··· Data records ···

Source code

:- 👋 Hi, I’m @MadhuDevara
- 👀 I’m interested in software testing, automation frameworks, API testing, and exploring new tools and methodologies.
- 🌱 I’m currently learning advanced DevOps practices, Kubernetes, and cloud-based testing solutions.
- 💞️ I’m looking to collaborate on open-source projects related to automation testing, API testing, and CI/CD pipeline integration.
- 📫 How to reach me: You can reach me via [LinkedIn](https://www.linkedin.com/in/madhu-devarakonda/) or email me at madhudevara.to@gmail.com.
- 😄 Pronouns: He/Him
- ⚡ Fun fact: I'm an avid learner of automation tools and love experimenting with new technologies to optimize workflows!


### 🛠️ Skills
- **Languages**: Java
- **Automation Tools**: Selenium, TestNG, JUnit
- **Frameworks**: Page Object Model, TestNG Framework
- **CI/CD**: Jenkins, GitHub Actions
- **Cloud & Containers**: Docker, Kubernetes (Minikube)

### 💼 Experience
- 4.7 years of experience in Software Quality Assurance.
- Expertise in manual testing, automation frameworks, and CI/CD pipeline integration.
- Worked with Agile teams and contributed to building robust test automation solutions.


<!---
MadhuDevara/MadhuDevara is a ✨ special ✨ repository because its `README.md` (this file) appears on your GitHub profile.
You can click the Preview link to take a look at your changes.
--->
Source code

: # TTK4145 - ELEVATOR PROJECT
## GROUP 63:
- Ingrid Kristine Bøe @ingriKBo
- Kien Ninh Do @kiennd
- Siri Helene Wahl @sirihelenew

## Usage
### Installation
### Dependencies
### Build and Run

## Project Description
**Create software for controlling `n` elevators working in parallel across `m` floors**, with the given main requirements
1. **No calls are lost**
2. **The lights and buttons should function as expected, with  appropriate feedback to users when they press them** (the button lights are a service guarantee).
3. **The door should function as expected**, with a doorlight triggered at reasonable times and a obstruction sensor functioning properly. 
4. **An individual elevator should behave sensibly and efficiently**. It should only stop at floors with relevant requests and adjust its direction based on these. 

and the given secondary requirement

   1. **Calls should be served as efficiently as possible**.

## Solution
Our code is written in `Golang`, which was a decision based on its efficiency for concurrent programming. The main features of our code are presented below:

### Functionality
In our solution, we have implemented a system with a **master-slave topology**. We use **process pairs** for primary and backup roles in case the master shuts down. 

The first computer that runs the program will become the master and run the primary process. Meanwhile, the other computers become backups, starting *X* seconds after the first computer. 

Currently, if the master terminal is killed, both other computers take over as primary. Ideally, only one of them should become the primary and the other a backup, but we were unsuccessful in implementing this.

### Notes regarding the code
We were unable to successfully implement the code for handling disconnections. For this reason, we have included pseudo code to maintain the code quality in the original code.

···

> Brief: From the entries above, pull out each line that includes "based".

> Task answer:
- 🌱 I’m currently learning advanced DevOps practices, Kubernetes, and cloud-based testing solutions.
4. **An individual elevator should behave sensibly and efficiently**. It should only stop at floors with relevant requests and adjust its direction based on these. 
Our code is written in `Golang`, which was a decision based on its efficiency for concurrent programming. The main features of our code are presented below:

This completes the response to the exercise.